Segment Start: Data in this exercise
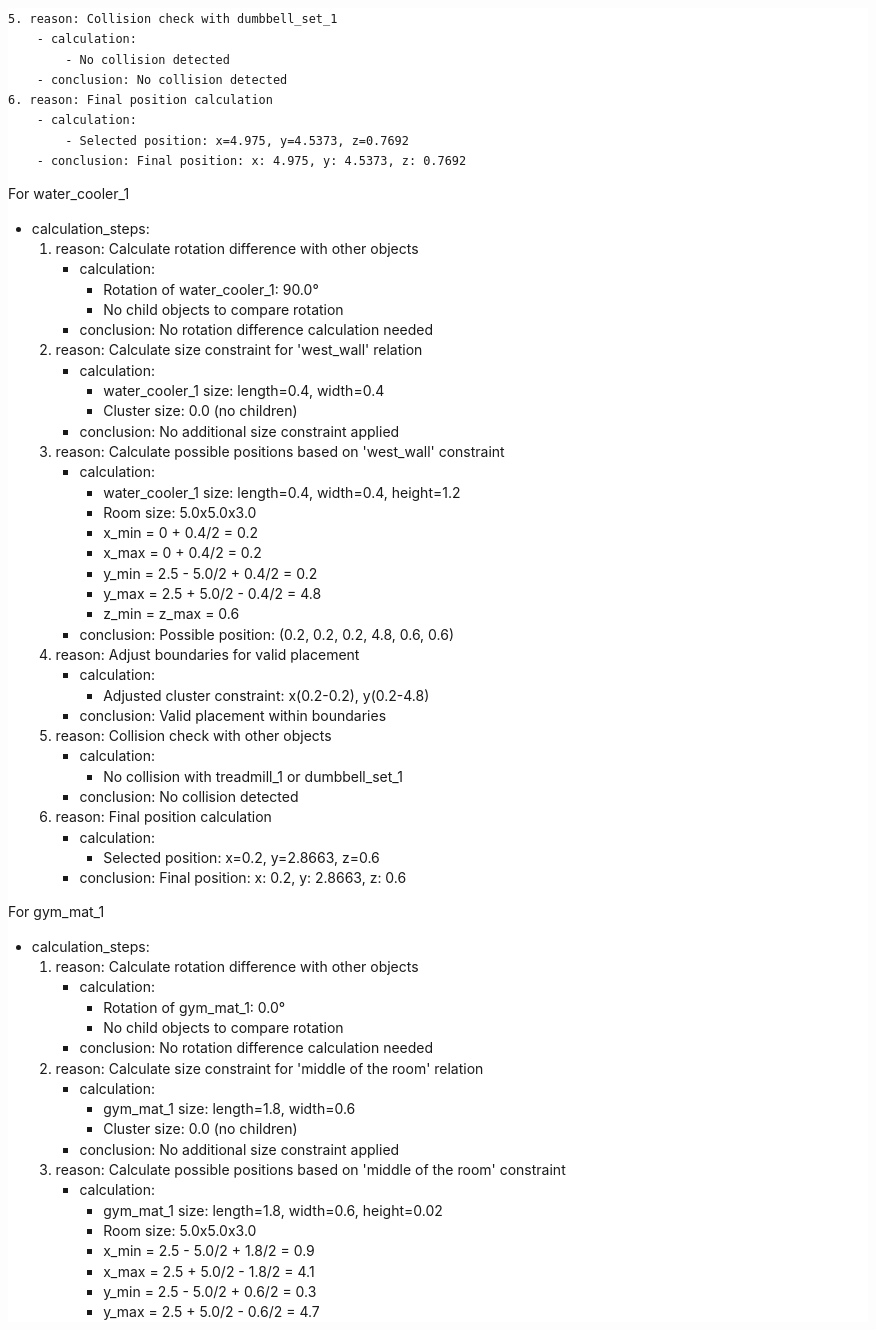     5. reason: Collision check with dumbbell_set_1
        - calculation:
            - No collision detected
        - conclusion: No collision detected
    6. reason: Final position calculation
        - calculation:
            - Selected position: x=4.975, y=4.5373, z=0.7692
        - conclusion: Final position: x: 4.975, y: 4.5373, z: 0.7692

For water_cooler_1
- calculation_steps:
    1. reason: Calculate rotation difference with other objects
        - calculation:
            - Rotation of water_cooler_1: 90.0°
            - No child objects to compare rotation
        - conclusion: No rotation difference calculation needed
    2. reason: Calculate size constraint for 'west_wall' relation
        - calculation:
            - water_cooler_1 size: length=0.4, width=0.4
            - Cluster size: 0.0 (no children)
        - conclusion: No additional size constraint applied
    3. reason: Calculate possible positions based on 'west_wall' constraint
        - calculation:
            - water_cooler_1 size: length=0.4, width=0.4, height=1.2
            - Room size: 5.0x5.0x3.0
            - x_min = 0 + 0.4/2 = 0.2
            - x_max = 0 + 0.4/2 = 0.2
            - y_min = 2.5 - 5.0/2 + 0.4/2 = 0.2
            - y_max = 2.5 + 5.0/2 - 0.4/2 = 4.8
            - z_min = z_max = 0.6
        - conclusion: Possible position: (0.2, 0.2, 0.2, 4.8, 0.6, 0.6)
    4. reason: Adjust boundaries for valid placement
        - calculation:
            - Adjusted cluster constraint: x(0.2-0.2), y(0.2-4.8)
        - conclusion: Valid placement within boundaries
    5. reason: Collision check with other objects
        - calculation:
            - No collision with treadmill_1 or dumbbell_set_1
        - conclusion: No collision detected
    6. reason: Final position calculation
        - calculation:
            - Selected position: x=0.2, y=2.8663, z=0.6
        - conclusion: Final position: x: 0.2, y: 2.8663, z: 0.6

For gym_mat_1
- calculation_steps:
    1. reason: Calculate rotation difference with other objects
        - calculation:
            - Rotation of gym_mat_1: 0.0°
            - No child objects to compare rotation
        - conclusion: No rotation difference calculation needed
    2. reason: Calculate size constraint for 'middle of the room' relation
        - calculation:
            - gym_mat_1 size: length=1.8, width=0.6
            - Cluster size: 0.0 (no children)
        - conclusion: No additional size constraint applied
    3. reason: Calculate possible positions based on 'middle of the room' constraint
        - calculation:
            - gym_mat_1 size: length=1.8, width=0.6, height=0.02
            - Room size: 5.0x5.0x3.0
            - x_min = 2.5 - 5.0/2 + 1.8/2 = 0.9
            - x_max = 2.5 + 5.0/2 - 1.8/2 = 4.1
            - y_min = 2.5 - 5.0/2 + 0.6/2 = 0.3
            - y_max = 2.5 + 5.0/2 - 0.6/2 = 4.7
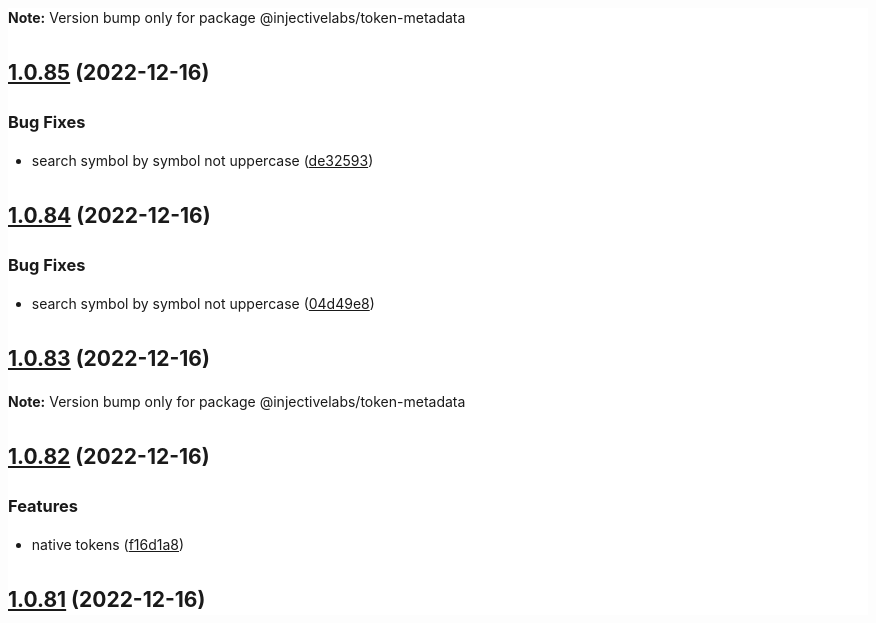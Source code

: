 **Note:** Version bump only for package @injectivelabs/token-metadata





## [1.0.85](https://github.com/InjectiveLabs/injective-ts/compare/@injectivelabs/token-metadata@1.0.84...@injectivelabs/token-metadata@1.0.85) (2022-12-16)


### Bug Fixes

* search symbol by symbol not uppercase ([de32593](https://github.com/InjectiveLabs/injective-ts/commit/de325936ba5d75fc9f3564f635774c9a303b7ca6))





## [1.0.84](https://github.com/InjectiveLabs/injective-ts/compare/@injectivelabs/token-metadata@1.0.83...@injectivelabs/token-metadata@1.0.84) (2022-12-16)


### Bug Fixes

* search symbol by symbol not uppercase ([04d49e8](https://github.com/InjectiveLabs/injective-ts/commit/04d49e8eb96ee6ee655ec3d99bc610bbaba3e074))





## [1.0.83](https://github.com/InjectiveLabs/injective-ts/compare/@injectivelabs/token-metadata@1.0.82...@injectivelabs/token-metadata@1.0.83) (2022-12-16)

**Note:** Version bump only for package @injectivelabs/token-metadata





## [1.0.82](https://github.com/InjectiveLabs/injective-ts/compare/@injectivelabs/token-metadata@1.0.81...@injectivelabs/token-metadata@1.0.82) (2022-12-16)


### Features

* native tokens ([f16d1a8](https://github.com/InjectiveLabs/injective-ts/commit/f16d1a86581ca6f32630046e8449cc764b511091))





## [1.0.81](https://github.com/InjectiveLabs/injective-ts/compare/@injectivelabs/token-metadata@1.0.80...@injectivelabs/token-metadata@1.0.81) (2022-12-16)
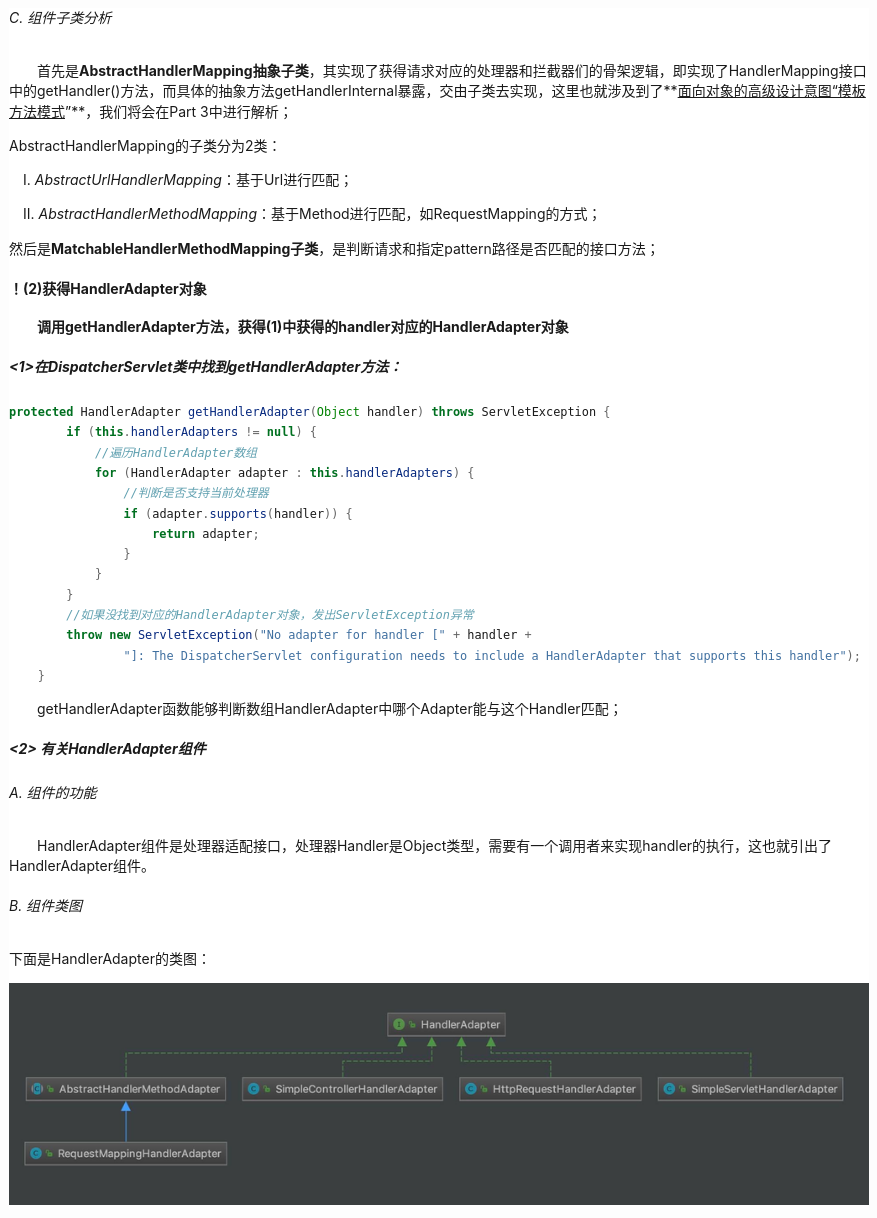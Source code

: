 ###### C. 组件子类分析

&emsp;&emsp;首先是**AbstractHandlerMapping抽象子类**，其实现了获得请求对应的处理器和拦截器们的骨架逻辑，即实现了HandlerMapping接口中的getHandler()方法，而具体的抽象方法getHandlerInternal暴露，交由子类去实现，这里也就涉及到了**<u>面向对象的高级设计意图“模板方法模式</u>”**，我们将会在Part 3中进行解析；

AbstractHandlerMapping的子类分为2类：

&emsp;I. *AbstractUrlHandlerMapping*：基于Url进行匹配；

&emsp;II. *AbstractHandlerMethodMapping*：基于Method进行匹配，如RequestMapping的方式；

然后是**MatchableHandlerMethodMapping子类**，是判断请求和指定pattern路径是否匹配的接口方法；<br/>

#### ！(2)获得HandlerAdapter对象

&emsp;&emsp;**调用getHandlerAdapter方法，获得(1)中获得的handler对应的HandlerAdapter对象**

##### <1>在DispatcherServlet类中找到getHandlerAdapter方法：

```java
protected HandlerAdapter getHandlerAdapter(Object handler) throws ServletException {
		if (this.handlerAdapters != null) {
            //遍历HandlerAdapter数组
			for (HandlerAdapter adapter : this.handlerAdapters) {
                //判断是否支持当前处理器
				if (adapter.supports(handler)) {
					return adapter;
				}
			}
		}
    	//如果没找到对应的HandlerAdapter对象，发出ServletException异常
		throw new ServletException("No adapter for handler [" + handler +
				"]: The DispatcherServlet configuration needs to include a HandlerAdapter that supports this handler");
	}
```

&emsp;&emsp;getHandlerAdapter函数能够判断数组HandlerAdapter中哪个Adapter能与这个Handler匹配；

##### <2> 有关HandlerAdapter组件

###### A. 组件的功能

&emsp;&emsp;HandlerAdapter组件是处理器适配接口，处理器Handler是Object类型，需要有一个调用者来实现handler的执行，这也就引出了HandlerAdapter组件。

###### B. 组件类图

下面是HandlerAdapter的类图：

![(HandlerAdapter_url)](https://github.com/joyjiuyi/OOP/raw/main/OOP/Chapter2/HandlerAdapter_url.png)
Segment End: Data in this exercise
**Exercise requirements**
Start with the line that contains "##### <1>在Disp", end with the last line of the entries, and please retype every line in that span exactly, with no others.

**Solution to this problem**
##### <1>在DispatcherServlet类中找到getHandlerAdapter方法：

```java
protected HandlerAdapter getHandlerAdapter(Object handler) throws ServletException {
		if (this.handlerAdapters != null) {
            //遍历HandlerAdapter数组
			for (HandlerAdapter adapter : this.handlerAdapters) {
                //判断是否支持当前处理器
				if (adapter.supports(handler)) {
					return adapter;
				}
			}
		}
    	//如果没找到对应的HandlerAdapter对象，发出ServletException异常
		throw new ServletException("No adapter for handler [" + handler +
				"]: The DispatcherServlet configuration needs to include a HandlerAdapter that supports this handler");
	}
```

&emsp;&emsp;getHandlerAdapter函数能够判断数组HandlerAdapter中哪个Adapter能与这个Handler匹配；

##### <2> 有关HandlerAdapter组件

###### A. 组件的功能

&emsp;&emsp;HandlerAdapter组件是处理器适配接口，处理器Handler是Object类型，需要有一个调用者来实现handler的执行，这也就引出了HandlerAdapter组件。

###### B. 组件类图

下面是HandlerAdapter的类图：

![(HandlerAdapter_url)](https://github.com/joyjiuyi/OOP/raw/main/OOP/Chapter2/HandlerAdapter_url.png)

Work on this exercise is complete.